• Your goal
Go to the line containing "colaborará con e l" in the records below and print it and every following line exactly, on through the line containing "del Presidente, Vicepresidente", then stop.

┌─ Data section

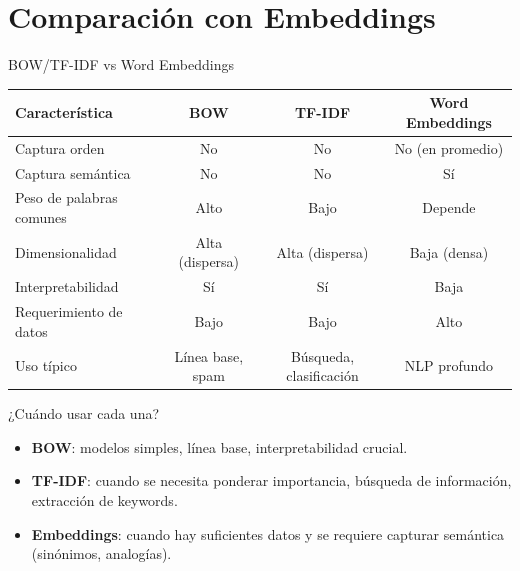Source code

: \documentclass[aspectratio=169, 10pt, xcolor=table]{beamer}
\begin{document}
\section{Comparación con Embeddings}

\begin{frame}{BOW/TF-IDF vs Word Embeddings}
    \begin{table}
        \centering
        \begin{tabular}{l|c|c|c}
            \toprule
            \textbf{Característica} & \textbf{BOW} & \textbf{TF-IDF} & \textbf{Word Embeddings} \\
            \midrule
            Captura orden & No & No & No (en promedio) \\
            Captura semántica & No & No & Sí \\
            Peso de palabras comunes & Alto & Bajo & Depende \\
            Dimensionalidad & Alta (dispersa) & Alta (dispersa) & Baja (densa) \\
            Interpretabilidad & Sí & Sí & Baja \\
            Requerimiento de datos & Bajo & Bajo & Alto \\
            Uso típico & Línea base, spam & Búsqueda, clasificación & NLP profundo \\
            \bottomrule
        \end{tabular}
    \end{table}
\end{frame}

\begin{frame}{¿Cuándo usar cada una?}
    \begin{itemize}
        \item \textbf{BOW}: modelos simples, línea base, interpretabilidad crucial.
        \item \textbf{TF-IDF}: cuando se necesita ponderar importancia, búsqueda de información, extracción de keywords.
        \item \textbf{Embeddings}: cuando hay suficientes datos y se requiere capturar semántica (sinónimos, analogías).
    \end{itemize}
\end{frame}
\end{document}
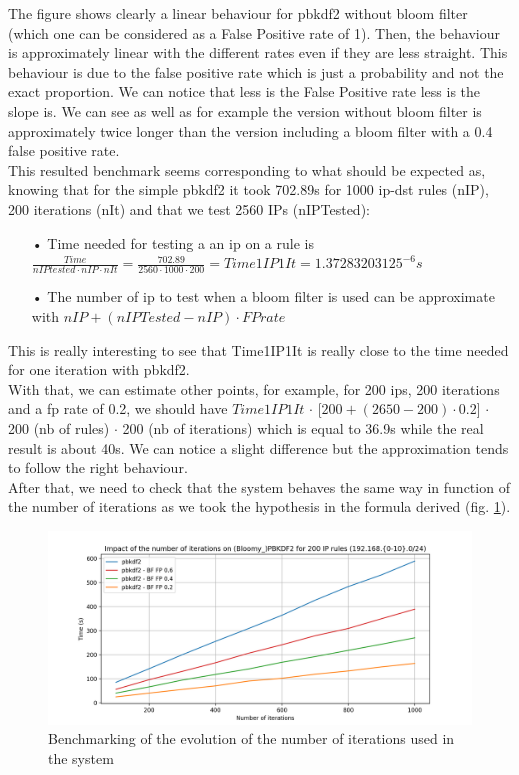 \documentclass{eplmastersthesis}
\begin{document}
The figure shows clearly a linear behaviour for \gls{pbkdf2} without bloom filter (which one can be considered as a False Positive rate of 1). Then, the behaviour is approximately linear with the different rates even if they are less straight. This behaviour is due to the false positive rate which is just a probability and not the exact proportion. We can notice that less is the False Positive rate less is the slope is.
We can see as well as for example the version without bloom filter is approximately twice longer than the version including a bloom filter with a 0.4 false positive rate.\\

This resulted benchmark seems corresponding to what should be expected as, knowing that for the simple \gls{pbkdf2} it took 702.89s for 1000 ip-dst rules (nIP), 200 iterations (nIt) and that we test 2560 IPs (nIPTested):
\begin{itemize}
\item[•] Time needed for testing a an \gls{ip} on a rule is $\frac{Time}{nIPtested \cdot nIP \cdot nIt}=\frac{702.89}{2560\cdot 1000 \cdot 200} = Time1IP1It = 1.37283203125^{-6}s$
\item[•] The number of \gls{ip} to test when a bloom filter is used can be approximate with $nIP + (nIPTested - nIP) \cdot FPrate$
\end{itemize}
This is really interesting to see that Time1IP1It is really close to the time needed for one iteration with \gls{pbkdf2}.\\

With that, we can estimate other points, for example, for 200 \glspl{ip}, 200 iterations and a \gls{fp} rate of 0.2, we should have $Time1IP1It$ $\cdot$  [$200 + (2650 - 200)\cdot 0.2$] $\cdot$ 200 (nb of rules) $\cdot$ 200 (nb of iterations) which is equal to 36.9s while the real result is about 40s. We can notice a slight difference but the approximation tends to follow the right behaviour.\\

After that, we need to check that the system behaves the same way in function of the number of iterations as we took the hypothesis in the formula derived (fig. \ref{benchmarking:timeiterations}). 

\begin{figure}[h!]
\begin{center}
	\includegraphics[scale=0.6]{res/TimeIterations}
	\caption{Benchmarking of the evolution of the number of iterations used in the system}
	\label{benchmarking:timeiterations}
\end{center}
\end{figure}
\end{document}
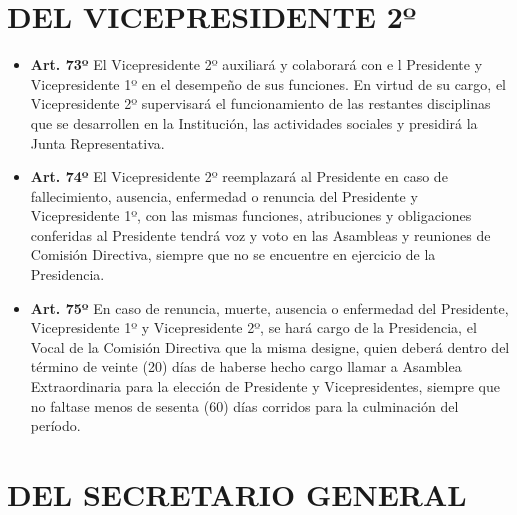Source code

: \documentclass[]{book}
\providecommand{\tightlist}{%
  \setlength{\itemsep}{0pt}\setlength{\parskip}{0pt}}
\begin{document}
\chapter{DEL VICEPRESIDENTE 2º}\label{del-vicepresidente-2}

\begin{itemize}
\tightlist
\item
  \textbf{Art. 73º} El Vicepresidente 2º auxiliará y colaborará con e l
  Presidente y Vicepresidente 1º en el desempeño de sus funciones. En
  virtud de su cargo, el Vicepresidente 2º supervisará el funcionamiento
  de las restantes disciplinas que se desarrollen en la Institución, las
  actividades sociales y presidirá la Junta Representativa.
\end{itemize}

\begin{itemize}
\tightlist
\item
  \textbf{Art. 74º} El Vicepresidente 2º reemplazará al Presidente en
  caso de fallecimiento, ausencia, enfermedad o renuncia del Presidente
  y Vicepresidente 1º, con las mismas funciones, atribuciones y
  obligaciones conferidas al Presidente tendrá voz y voto en las
  Asambleas y reuniones de Comisión Directiva, siempre que no se
  encuentre en ejercicio de la Presidencia.
\end{itemize}

\begin{itemize}
\tightlist
\item
  \textbf{Art. 75º} En caso de renuncia, muerte, ausencia o enfermedad
  del Presidente, Vicepresidente 1º y Vicepresidente 2º, se hará cargo
  de la Presidencia, el Vocal de la Comisión Directiva que la misma
  designe, quien deberá dentro del término de veinte (20) días de
  haberse hecho cargo llamar a Asamblea Extraordinaria para la elección
  de Presidente y Vicepresidentes, siempre que no faltase menos de
  sesenta (60) días corridos para la culminación del período.
\end{itemize}

\chapter{DEL SECRETARIO GENERAL}\label{del-secretario-general}
\end{document}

└─

• Task output
  \textbf{Art. 73º} El Vicepresidente 2º auxiliará y colaborará con e l
  Presidente y Vicepresidente 1º en el desempeño de sus funciones. En
  virtud de su cargo, el Vicepresidente 2º supervisará el funcionamiento
  de las restantes disciplinas que se desarrollen en la Institución, las
  actividades sociales y presidirá la Junta Representativa.
\end{itemize}

\begin{itemize}
\tightlist
\item
  \textbf{Art. 74º} El Vicepresidente 2º reemplazará al Presidente en
  caso de fallecimiento, ausencia, enfermedad o renuncia del Presidente
  y Vicepresidente 1º, con las mismas funciones, atribuciones y
  obligaciones conferidas al Presidente tendrá voz y voto en las
  Asambleas y reuniones de Comisión Directiva, siempre que no se
  encuentre en ejercicio de la Presidencia.
\end{itemize}

\begin{itemize}
\tightlist
\item
  \textbf{Art. 75º} En caso de renuncia, muerte, ausencia o enfermedad
  del Presidente, Vicepresidente 1º y Vicepresidente 2º, se hará cargo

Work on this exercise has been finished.